Open Journal of Modern Neurosurgery
Vol.05 No.02(2015), Article ID:55610,5 pages
10.4236/ojmn.2015.52009

Can High Dose Metamizol Medication Contribute to Postsurgical Hemorrhage: A Case Report

Dagmar Wildpaner1, Beat Flueckiger1, Urs Dieter Schmid2, Dominik Weishaupt3, Robert Theiler1

1Department of Rheumatology, Stadtspital Triemli, Zurich, Switzerland

2Division of Neurosurgery, Stadspital Triemli, Zurich, Switzerland

3Department of Radiology, Stadtspital Triemli, Zurich, Switzerland

Email: dagmar.wildpaner@triemli.zuerich.ch

Copyright © 2015 by authors and Scientific Research Publishing Inc.

This work is licensed under the Creative Commons Attribution International License (CC BY).

http://creativecommons.org/licenses/by/4.0/

Received 14 February 2015; accepted 6 April 2015; published 14 April 2015

ABSTRACT

The use of metamizol significantly increased in the last decade, especially in non US countries [1] . Although metamizol is known to be a non selective COX inhibitor and therefore has platelet inhibiting potential, it is widely used in pain management in postsurgical setting. Methods: We present a case of bleeding after microsurgical decompression of a narrow lumbar spinal canal. Our patient developed a bleeding complication 3 days after the surgery. The bleeding spontaneously resolved after stopping the application of metamizol. Metamizol is a non selective COX inhibitor and is used as standard analgetic drug after surgery in our department, whereas other COX inhibitors are not. We made an intensive literature research to evaluate the prohaemorrhagic potential of metamizol. Metamizol has proven dose dependent platelet inhibiting effect. Conclusions: This is a quite ordinary case and there is no proof of metamizol being responsible for the bleeding in this case, it still poses questions at our daily routine and the question about a dose dependent clinically relevant prohaemorrhagic effect of metamizol remains unanswered. A proper study is needed.

Keywords:

Metamizol, Narrow Lumbar Spinal Canal, Postsurgical Analgesia, Bleeding Complication

1. Introduction

The more than 90-year-old drug metamizol, also known as dipyrone, was taken from the market in many countries due to cases of severe agranulocytosis. In some other countries, especially in Europe and Latin America, it is still widely used as an analgesic and antipyretic drug and in some places it is even available over the counter without prescription [2] . The use of this drug has multiplied in the last years as it is assumed to be safe.

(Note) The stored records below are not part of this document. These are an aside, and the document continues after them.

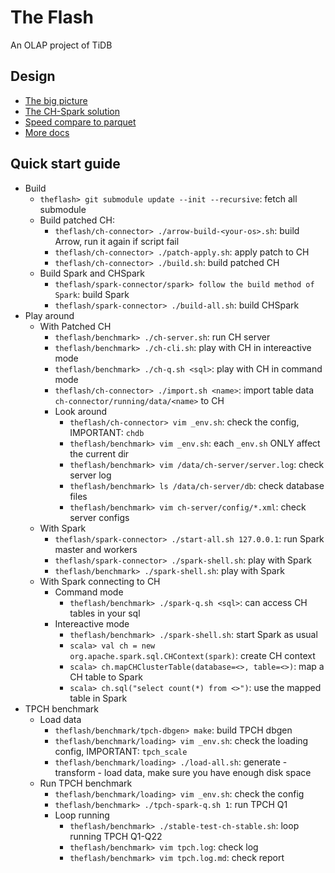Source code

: # The Flash
An OLAP project of TiDB

## Design
* [The big picture](./docs/the-big-picture.md)
* [The CH-Spark solution](./docs/ch-spark-tcp.md)
* [Speed compare to parquet](./docs/benchmark-result/theflash-tpch-1-node.md)
* [More docs](./docs)


## Quick start guide
* Build
    * `theflash> git submodule update --init --recursive`: fetch all submodule
    * Build patched CH:
        * `theflash/ch-connector> ./arrow-build-<your-os>.sh`: build Arrow, run it again if script fail
        * `theflash/ch-connector> ./patch-apply.sh`: apply patch to CH
        * `theflash/ch-connector> ./build.sh`: build patched CH
    * Build Spark and CHSpark
        * `theflash/spark-connector/spark> follow the build method of Spark`: build Spark
        * `theflash/spark-connector> ./build-all.sh`: build CHSpark
* Play around
    * With Patched CH
        * `theflash/benchmark> ./ch-server.sh`: run CH server
        * `theflash/benchmark> ./ch-cli.sh`: play with CH in intereactive mode
        * `theflash/benchmark> ./ch-q.sh <sql>`: play with CH in command mode
        * `theflash/ch-connector> ./import.sh <name>`: import table data `ch-connector/running/data/<name>` to CH
        * Look around
            * `theflash/ch-connector> vim _env.sh`: check the config, IMPORTANT: `chdb`
            * `theflash/benchmark> vim _env.sh`: each `_env.sh` ONLY affect the current dir
            * `theflash/benchmark> vim /data/ch-server/server.log`: check server log
            * `theflash/benchmark> ls /data/ch-server/db`: check database files
            * `theflash/benchmark> vim ch-server/config/*.xml`: check server configs
    * With Spark
        * `theflash/spark-connector> ./start-all.sh 127.0.0.1`: run Spark master and workers
        * `theflash/spark-connector> ./spark-shell.sh`: play with Spark
        * `theflash/benchmark> ./spark-shell.sh`: play with Spark
    * With Spark connecting to CH
        * Command mode
            * `theflash/benchmark> ./spark-q.sh <sql>`: can access CH tables in your sql
        * Intereactive mode
            * `theflash/benchmark> ./spark-shell.sh`: start Spark as usual
            * `scala> val ch = new org.apache.spark.sql.CHContext(spark)`: create CH context
            * `scala> ch.mapCHClusterTable(database=<>, table=<>)`: map a CH table to Spark
            * `scala> ch.sql("select count(*) from <>")`: use the mapped table in Spark
* TPCH benchmark
    * Load data
        * `theflash/benchmark/tpch-dbgen> make`: build TPCH dbgen
        * `theflash/benchmark/loading> vim _env.sh`: check the loading config, IMPORTANT: `tpch_scale`
        * `theflash/benchmark/loading> ./load-all.sh`: generate - transform - load data, make sure you have enough disk space
    * Run TPCH benchmark
        * `theflash/benchmark/loading> vim _env.sh`: check the config
        * `theflash/benchmark> ./tpch-spark-q.sh 1`: run TPCH Q1
        * Loop running
            * `theflash/benchmark> ./stable-test-ch-stable.sh`: loop running TPCH Q1-Q22
            * `theflash/benchmark> vim tpch.log`: check log
            * `theflash/benchmark> vim tpch.log.md`: check report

Metamizol is an antipyretic analgesic introduced into clinical practice in 1922. The water-soluble pyrazolinone derivative is available in oral, rectal, and injectable forms. It is rapidly hydrolyzed in the gastric juice to its main and active metabolite 4-methyl-amino-antipyrine [3] .

The mode of action is still not entirely clear. Apart from a minor central effect metamizol and its metabolites act mainly via both COX 1 and COX 2 inhibition [3] [4] . In vitro studies showed that the prohaemorrhagic effect of metamizol was comparable with the one of aspirin [5] . In contrast to classical COX inhibitors metamizol is a stronger inhibitor of platelet aggregation [5] , but has no anti-inflammatory effect and low gastrointestinal toxicity, indicating a different mode of action [2] .

2. Case Report

Patients Consent Obtained

We present a case of a 72-year-old female patient with severe multilevel lateral recess stenosis at L2/3 - L4/5, who developed muscular weakness in the quadriceps muscle and therefore underwent microsurgical bilateral de- compression of three segments via three unilateral laminotomies.

Additionally the patient had various comorbidities in her medical records. The acetylsalicylic acid medication, prescribed from her cardiologist because of a coronary heart disease, was discontinued following our routine protocol 7 days before the surgery was scheduled. The operation itself was uneventful. The patient received general anesthesia with systemic opioid analgesics. An interlaminar access was performed at level L2/3, L3/4 and L4/5, the rezessal nerves were released by removing parts of the ligamentum flavum and the internal surface of the hemi-laminae. Perfect local haemostasis was performed as usual, and no Redon drain was inserted therefore. Due to early mobilization and apart from age no additional risk factors, she got no thrombosis prophylaxis according the 2009 guidelines of the Association of the Scientific Societies in Germany [6] . In the first day the postoperative course was uneventful. The analgesic regime was prescribed according to our local routine, containing opioids, 4 g paracetamol and up to 4 g metamizol in 4 single doses per day and the patient was not anticoagulated to prevent thromboembolic issues. Our patient recovered quickly and the analgesics could be reduced, leaving only metamizol and low dose opioids. The patient was already fully mobilized. On day 3 the local pain increased again and at the same time it became increasingly radicular. Due to calf pain she received 40 mg enoxaparine as a single dose that was stopped thereafter as soon as a deep venous thrombosis was ruled out via compression ultrasound. On the same day we performed an MRI of the spine and discovered a big epidural hemorrhage on L2/3 to L4/5 with compression of the dural sac (Figure 1).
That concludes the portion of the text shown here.